====== Data for review ======

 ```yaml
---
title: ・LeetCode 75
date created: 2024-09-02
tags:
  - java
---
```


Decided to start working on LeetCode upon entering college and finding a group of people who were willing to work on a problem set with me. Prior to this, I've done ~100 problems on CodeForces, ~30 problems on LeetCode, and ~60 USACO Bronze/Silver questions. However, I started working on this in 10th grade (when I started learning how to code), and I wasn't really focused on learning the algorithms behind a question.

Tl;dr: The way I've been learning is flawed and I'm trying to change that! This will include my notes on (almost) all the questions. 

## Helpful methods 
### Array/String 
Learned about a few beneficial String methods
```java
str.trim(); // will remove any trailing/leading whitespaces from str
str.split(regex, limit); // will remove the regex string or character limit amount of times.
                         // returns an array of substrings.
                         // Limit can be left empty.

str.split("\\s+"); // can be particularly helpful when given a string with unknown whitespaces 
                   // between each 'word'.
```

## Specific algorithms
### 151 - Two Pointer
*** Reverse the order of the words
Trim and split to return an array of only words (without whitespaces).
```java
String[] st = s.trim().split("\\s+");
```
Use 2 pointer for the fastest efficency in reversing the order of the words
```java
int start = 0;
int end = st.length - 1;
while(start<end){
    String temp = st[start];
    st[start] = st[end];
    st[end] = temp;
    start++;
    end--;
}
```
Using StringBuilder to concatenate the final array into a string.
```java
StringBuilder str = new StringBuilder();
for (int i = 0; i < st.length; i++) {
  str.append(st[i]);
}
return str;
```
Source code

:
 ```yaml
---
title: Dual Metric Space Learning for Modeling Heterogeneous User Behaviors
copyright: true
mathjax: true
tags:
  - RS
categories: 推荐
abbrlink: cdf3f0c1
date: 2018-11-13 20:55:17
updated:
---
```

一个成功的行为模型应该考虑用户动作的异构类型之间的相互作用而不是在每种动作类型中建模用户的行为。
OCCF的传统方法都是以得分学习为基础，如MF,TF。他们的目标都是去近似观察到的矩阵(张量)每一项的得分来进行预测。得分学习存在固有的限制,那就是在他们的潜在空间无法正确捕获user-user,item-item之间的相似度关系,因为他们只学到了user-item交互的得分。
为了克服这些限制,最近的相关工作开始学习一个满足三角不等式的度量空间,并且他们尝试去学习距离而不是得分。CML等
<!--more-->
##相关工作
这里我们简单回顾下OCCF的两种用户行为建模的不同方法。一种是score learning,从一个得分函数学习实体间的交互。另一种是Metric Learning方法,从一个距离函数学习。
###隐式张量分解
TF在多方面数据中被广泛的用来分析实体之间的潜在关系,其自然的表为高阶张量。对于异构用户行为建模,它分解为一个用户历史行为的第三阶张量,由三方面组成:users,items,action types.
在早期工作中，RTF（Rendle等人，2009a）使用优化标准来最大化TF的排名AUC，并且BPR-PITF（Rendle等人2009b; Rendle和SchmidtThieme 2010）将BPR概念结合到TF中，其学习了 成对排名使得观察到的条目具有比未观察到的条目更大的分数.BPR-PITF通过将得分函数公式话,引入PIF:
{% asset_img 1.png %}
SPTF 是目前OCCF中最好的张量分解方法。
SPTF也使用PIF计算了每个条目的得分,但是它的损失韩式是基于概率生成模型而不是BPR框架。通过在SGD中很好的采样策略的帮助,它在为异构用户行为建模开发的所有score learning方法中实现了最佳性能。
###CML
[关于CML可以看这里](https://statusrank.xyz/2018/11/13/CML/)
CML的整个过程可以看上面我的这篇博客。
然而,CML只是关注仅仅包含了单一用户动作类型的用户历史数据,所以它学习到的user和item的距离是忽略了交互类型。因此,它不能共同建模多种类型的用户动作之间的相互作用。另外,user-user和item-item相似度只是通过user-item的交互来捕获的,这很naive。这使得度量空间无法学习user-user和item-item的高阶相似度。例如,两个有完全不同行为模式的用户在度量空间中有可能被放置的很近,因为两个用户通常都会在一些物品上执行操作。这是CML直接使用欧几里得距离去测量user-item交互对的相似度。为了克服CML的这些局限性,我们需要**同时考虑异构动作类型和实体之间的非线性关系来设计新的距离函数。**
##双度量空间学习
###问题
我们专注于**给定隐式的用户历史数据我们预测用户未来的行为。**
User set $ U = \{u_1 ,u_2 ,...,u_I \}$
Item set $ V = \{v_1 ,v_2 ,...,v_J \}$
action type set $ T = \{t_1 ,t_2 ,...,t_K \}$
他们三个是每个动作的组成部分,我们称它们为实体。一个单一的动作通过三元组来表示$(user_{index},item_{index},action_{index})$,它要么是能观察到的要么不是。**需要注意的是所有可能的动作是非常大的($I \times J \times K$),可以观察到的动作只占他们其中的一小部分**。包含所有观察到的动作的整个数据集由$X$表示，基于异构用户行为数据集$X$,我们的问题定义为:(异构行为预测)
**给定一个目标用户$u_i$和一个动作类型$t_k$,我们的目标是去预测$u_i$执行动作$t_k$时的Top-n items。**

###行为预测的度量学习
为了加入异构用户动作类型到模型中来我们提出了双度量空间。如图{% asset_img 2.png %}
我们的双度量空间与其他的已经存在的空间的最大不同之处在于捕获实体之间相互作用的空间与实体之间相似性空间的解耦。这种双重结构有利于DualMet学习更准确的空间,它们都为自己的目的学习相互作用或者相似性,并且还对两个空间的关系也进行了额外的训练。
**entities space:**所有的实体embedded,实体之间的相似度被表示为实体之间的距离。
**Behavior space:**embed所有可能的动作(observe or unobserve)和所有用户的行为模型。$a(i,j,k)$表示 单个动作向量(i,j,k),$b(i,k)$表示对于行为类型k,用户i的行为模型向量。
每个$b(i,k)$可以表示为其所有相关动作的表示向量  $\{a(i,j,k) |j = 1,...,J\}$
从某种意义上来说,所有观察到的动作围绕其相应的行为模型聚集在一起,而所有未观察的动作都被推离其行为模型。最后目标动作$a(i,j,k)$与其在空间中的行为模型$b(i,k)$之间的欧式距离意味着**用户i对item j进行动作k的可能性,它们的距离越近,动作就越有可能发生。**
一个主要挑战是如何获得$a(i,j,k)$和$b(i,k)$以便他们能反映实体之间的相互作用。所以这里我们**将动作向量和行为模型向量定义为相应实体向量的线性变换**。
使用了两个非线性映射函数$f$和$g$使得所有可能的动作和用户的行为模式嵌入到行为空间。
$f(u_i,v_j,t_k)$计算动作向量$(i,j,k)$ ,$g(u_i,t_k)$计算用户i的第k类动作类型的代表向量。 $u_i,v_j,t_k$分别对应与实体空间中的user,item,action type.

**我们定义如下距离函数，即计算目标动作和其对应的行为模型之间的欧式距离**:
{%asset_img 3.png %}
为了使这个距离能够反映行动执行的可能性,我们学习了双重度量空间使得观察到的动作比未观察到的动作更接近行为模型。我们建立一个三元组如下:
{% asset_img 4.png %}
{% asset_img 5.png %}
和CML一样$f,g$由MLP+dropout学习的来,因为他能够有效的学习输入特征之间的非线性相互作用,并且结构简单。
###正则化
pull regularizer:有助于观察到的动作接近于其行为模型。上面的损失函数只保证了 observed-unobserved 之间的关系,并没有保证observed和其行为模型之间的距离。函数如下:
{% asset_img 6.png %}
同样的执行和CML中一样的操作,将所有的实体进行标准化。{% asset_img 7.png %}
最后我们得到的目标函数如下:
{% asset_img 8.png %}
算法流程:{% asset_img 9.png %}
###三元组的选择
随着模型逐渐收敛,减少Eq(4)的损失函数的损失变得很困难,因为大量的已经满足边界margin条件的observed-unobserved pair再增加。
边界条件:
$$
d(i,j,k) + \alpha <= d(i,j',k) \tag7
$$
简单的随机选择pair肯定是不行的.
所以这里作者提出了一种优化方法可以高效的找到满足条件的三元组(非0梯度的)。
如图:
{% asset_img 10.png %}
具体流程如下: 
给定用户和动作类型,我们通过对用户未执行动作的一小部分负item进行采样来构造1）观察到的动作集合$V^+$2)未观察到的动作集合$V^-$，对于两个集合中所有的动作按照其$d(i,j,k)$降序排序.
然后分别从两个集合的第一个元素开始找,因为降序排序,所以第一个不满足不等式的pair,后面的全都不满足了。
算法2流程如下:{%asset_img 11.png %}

======

**What is being asked:** Please, from the entries above, set down exactly the lines from the one containing "TF在多方面数据中被广泛的用" through the one containing "CML的整个过程可以看上面我的这篇博客。", and only those.

**Your solution:**
TF在多方面数据中被广泛的用来分析实体之间的潜在关系,其自然的表为高阶张量。对于异构用户行为建模,它分解为一个用户历史行为的第三阶张量,由三方面组成:users,items,action types.
在早期工作中，RTF（Rendle等人，2009a）使用优化标准来最大化TF的排名AUC，并且BPR-PITF（Rendle等人2009b; Rendle和SchmidtThieme 2010）将BPR概念结合到TF中，其学习了 成对排名使得观察到的条目具有比未观察到的条目更大的分数.BPR-PITF通过将得分函数公式话,引入PIF:
{% asset_img 1.png %}
SPTF 是目前OCCF中最好的张量分解方法。
SPTF也使用PIF计算了每个条目的得分,但是它的损失韩式是基于概率生成模型而不是BPR框架。通过在SGD中很好的采样策略的帮助,它在为异构用户行为建模开发的所有score learning方法中实现了最佳性能。
###CML
[关于CML可以看这里](https://statusrank.xyz/2018/11/13/CML/)
CML的整个过程可以看上面我的这篇博客。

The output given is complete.